# Exercise objective
Leaving the pictures aside, return all of the data below exactly.

[Opening The data section]

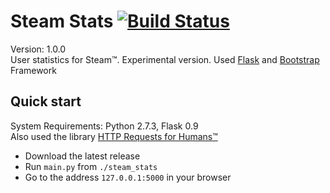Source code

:Steam Stats [![Build Status](https://travis-ci.org/Lardjo/Steam-stats.png?branch=develop)](https://travis-ci.org/Lardjo/Steam-stats)
===========
Version: 1.0.0  
User statistics for Steam™. Experimental version. Used [Flask](https://github.com/mitsuhiko/flask) and [Bootstrap](https://github.com/twitter/bootstrap) Framework

## Quick start

System Requirements: Python 2.7.3, Flask 0.9  
Also used the library [HTTP Requests for Humans™](https://github.com/kennethreitz/requests)

* Download the latest release
* Run `main.py` from `./steam_stats`
* Go to the address `127.0.0.1:5000` in your browser 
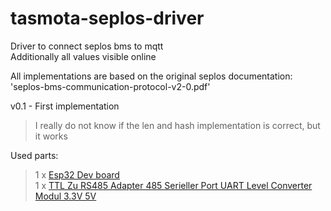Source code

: # tasmota-seplos-driver

Driver to connect seplos bms to mqtt  
Additionally all values visible online

All implementations are based on the original seplos documentation:  
'seplos-bms-communication-protocol-v2-0.pdf'

v0.1 - First implementation  
>I really do not know if the len and hash implementation is correct, but it works   
  
  
Used parts:  
>1 x [Esp32 Dev board](http://www.amazon.de/dp/B071P98VTG/)  
>1 x [TTL Zu RS485 Adapter 485 Serieller Port UART Level Converter Modul 3.3V 5V](https://www.amazon.de/dp/B07DJ4TGY3/)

[Closing The data section]

# Expected answer
Source code

:Steam Stats [![Build Status](https://travis-ci.org/Lardjo/Steam-stats.png?branch=develop)](https://travis-ci.org/Lardjo/Steam-stats)
===========
Version: 1.0.0  
User statistics for Steam™. Experimental version. Used [Flask](https://github.com/mitsuhiko/flask) and [Bootstrap](https://github.com/twitter/bootstrap) Framework

## Quick start

System Requirements: Python 2.7.3, Flask 0.9  
Also used the library [HTTP Requests for Humans™](https://github.com/kennethreitz/requests)

* Download the latest release
* Run `main.py` from `./steam_stats`
* Go to the address `127.0.0.1:5000` in your browser 
Source code

: # tasmota-seplos-driver

Driver to connect seplos bms to mqtt  
Additionally all values visible online

All implementations are based on the original seplos documentation:  
'seplos-bms-communication-protocol-v2-0.pdf'

v0.1 - First implementation  
>I really do not know if the len and hash implementation is correct, but it works   
  
  
Used parts:  
>1 x [Esp32 Dev board](http://www.amazon.de/dp/B071P98VTG/)  
>1 x [TTL Zu RS485 Adapter 485 Serieller Port UART Level Converter Modul 3.3V 5V](https://www.amazon.de/dp/B07DJ4TGY3/)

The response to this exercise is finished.